Spontaneity in the Classroom
You’re alive. Do something. The direction in life, the moral imperative was so uncomplicated. It could be expressed in single words, not complete sentences. It sounded like: Look. Listen. Choose. Act.
“Spontaneity in the classroom provides myriad opportunities and possibilities for learning, building relationships, and collaboration,” proposes Judith Pack in her article, Spontaneity and the Pursuit of Beautiful Opportunities, in the new Exchange Essential article collection, The Spirit of Teaching.

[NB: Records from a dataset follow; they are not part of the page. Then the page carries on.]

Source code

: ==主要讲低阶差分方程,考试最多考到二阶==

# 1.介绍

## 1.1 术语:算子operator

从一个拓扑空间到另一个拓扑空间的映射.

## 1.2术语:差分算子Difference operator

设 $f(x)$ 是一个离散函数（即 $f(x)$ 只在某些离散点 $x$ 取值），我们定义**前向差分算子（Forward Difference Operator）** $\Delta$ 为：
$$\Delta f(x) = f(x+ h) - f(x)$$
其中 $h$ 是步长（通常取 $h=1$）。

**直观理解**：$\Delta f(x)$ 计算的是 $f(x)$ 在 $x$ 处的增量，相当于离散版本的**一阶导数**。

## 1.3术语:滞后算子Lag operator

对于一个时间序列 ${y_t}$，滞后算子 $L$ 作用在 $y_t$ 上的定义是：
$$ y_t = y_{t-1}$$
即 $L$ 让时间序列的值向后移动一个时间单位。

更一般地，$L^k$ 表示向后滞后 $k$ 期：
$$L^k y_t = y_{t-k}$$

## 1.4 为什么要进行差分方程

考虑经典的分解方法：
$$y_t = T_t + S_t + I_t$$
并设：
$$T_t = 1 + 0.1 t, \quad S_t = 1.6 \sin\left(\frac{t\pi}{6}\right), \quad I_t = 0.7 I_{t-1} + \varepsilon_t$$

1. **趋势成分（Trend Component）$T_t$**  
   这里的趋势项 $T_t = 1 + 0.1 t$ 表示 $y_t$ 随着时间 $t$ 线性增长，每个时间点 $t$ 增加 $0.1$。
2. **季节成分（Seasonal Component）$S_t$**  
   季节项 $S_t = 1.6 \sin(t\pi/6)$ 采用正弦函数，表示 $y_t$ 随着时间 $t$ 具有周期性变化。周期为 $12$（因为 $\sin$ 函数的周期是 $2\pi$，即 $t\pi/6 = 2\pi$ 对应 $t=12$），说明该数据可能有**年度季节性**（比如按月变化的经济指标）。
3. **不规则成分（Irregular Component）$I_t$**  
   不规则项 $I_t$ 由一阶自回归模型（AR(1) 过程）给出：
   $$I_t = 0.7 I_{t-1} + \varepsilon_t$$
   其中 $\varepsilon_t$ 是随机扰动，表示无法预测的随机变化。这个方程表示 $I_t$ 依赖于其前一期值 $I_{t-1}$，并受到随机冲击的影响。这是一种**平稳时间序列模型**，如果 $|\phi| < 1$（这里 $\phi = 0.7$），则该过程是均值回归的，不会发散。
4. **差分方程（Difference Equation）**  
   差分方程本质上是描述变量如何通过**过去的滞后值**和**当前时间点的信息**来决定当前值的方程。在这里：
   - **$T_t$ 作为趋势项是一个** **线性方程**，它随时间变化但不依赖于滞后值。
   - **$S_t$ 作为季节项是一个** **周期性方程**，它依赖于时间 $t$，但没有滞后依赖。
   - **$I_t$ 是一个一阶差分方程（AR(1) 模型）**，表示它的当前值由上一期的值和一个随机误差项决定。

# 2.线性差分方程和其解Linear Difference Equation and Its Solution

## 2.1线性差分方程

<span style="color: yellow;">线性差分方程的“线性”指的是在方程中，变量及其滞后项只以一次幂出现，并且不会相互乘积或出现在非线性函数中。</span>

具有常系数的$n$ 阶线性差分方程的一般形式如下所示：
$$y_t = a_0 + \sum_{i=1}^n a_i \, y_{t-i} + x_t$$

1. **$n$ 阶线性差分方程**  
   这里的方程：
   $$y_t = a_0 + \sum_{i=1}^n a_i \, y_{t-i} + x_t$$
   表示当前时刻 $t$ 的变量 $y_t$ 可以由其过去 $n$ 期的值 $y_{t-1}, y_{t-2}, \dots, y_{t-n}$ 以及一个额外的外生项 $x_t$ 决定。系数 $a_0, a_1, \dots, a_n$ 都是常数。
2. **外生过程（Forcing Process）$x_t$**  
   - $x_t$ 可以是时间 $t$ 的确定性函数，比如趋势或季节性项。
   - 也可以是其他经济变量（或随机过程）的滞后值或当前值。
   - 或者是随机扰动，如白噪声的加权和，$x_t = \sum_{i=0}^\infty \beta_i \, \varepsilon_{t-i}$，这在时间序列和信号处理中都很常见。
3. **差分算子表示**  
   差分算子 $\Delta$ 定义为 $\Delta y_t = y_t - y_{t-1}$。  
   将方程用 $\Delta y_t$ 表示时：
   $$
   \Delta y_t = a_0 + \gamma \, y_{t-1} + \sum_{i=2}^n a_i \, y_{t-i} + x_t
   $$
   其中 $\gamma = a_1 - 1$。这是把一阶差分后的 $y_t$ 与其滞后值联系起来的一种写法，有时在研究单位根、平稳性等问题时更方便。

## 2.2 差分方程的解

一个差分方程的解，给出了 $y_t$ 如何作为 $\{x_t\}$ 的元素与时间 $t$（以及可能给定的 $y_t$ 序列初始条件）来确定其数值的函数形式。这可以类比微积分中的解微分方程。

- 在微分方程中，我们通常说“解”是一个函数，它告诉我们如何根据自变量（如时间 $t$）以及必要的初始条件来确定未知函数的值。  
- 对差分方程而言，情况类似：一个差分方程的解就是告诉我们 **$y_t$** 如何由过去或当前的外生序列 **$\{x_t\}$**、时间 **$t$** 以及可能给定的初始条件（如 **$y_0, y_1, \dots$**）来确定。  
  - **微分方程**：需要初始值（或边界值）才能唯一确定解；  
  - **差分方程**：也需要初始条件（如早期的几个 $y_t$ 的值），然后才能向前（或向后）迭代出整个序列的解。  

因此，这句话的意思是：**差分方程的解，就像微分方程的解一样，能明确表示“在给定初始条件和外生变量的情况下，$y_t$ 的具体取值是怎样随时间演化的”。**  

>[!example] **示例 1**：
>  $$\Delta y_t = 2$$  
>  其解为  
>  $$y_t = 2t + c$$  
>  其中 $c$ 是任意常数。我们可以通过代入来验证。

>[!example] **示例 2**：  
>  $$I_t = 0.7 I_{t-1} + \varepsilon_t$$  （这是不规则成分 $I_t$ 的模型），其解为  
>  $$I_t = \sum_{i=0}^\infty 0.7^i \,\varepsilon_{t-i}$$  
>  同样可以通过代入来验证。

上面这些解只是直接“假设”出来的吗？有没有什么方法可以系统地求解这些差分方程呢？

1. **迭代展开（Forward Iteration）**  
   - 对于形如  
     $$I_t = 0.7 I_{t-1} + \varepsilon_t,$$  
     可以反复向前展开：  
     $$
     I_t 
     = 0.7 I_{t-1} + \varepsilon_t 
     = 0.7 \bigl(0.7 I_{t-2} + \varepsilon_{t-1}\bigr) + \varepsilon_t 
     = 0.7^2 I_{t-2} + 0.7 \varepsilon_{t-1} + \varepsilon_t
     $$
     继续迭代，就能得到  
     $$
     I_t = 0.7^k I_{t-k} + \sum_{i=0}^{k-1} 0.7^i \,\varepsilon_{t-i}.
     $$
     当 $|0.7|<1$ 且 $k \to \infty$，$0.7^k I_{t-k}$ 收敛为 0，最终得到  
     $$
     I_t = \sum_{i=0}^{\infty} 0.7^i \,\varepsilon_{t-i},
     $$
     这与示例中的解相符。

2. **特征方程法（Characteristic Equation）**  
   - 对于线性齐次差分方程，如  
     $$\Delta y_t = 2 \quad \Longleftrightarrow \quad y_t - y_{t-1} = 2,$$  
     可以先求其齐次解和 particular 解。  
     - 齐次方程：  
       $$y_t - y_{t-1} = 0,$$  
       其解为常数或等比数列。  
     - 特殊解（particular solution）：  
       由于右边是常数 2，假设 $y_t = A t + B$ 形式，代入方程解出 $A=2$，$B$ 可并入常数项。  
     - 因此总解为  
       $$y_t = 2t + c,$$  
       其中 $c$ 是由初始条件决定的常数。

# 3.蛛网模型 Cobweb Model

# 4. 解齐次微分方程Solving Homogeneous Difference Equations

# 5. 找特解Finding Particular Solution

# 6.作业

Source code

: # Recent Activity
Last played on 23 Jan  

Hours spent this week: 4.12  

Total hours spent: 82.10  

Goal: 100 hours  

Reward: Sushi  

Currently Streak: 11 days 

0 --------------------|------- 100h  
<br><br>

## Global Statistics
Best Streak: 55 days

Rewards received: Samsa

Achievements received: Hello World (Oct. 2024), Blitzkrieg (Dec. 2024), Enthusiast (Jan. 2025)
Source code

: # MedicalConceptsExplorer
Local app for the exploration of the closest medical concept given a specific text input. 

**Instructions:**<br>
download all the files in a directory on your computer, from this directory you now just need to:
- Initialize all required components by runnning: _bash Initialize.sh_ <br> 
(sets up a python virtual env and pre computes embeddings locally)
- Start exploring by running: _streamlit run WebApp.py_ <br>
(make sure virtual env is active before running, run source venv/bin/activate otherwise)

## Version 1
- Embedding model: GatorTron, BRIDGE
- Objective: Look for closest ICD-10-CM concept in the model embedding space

“There is no limit to what can be learned and enjoyed. The teacher does not have to center her curriculum around holidays or … to rigidly follow the seasons, the calendar, or the schedule in order to ‘make’ interesting things happen. They happen because all inhabitants of the classroom are keen observers: curious, intelligent, and open to all that is around them, indoors and outdoors. They connect home with school and take time to investigate. The teacher provides materials and, along with the children, creates an environment that fosters inquiry, comfort, friendship, and creativity.
“Teachers need to resist the mandates to standardize and dehumanize what takes place in the classroom. Spontaneous events that are pursued by bringing engaging materials, good conversation, and time for investigation into the classroom create a true learning environment that is a joyful place to be.”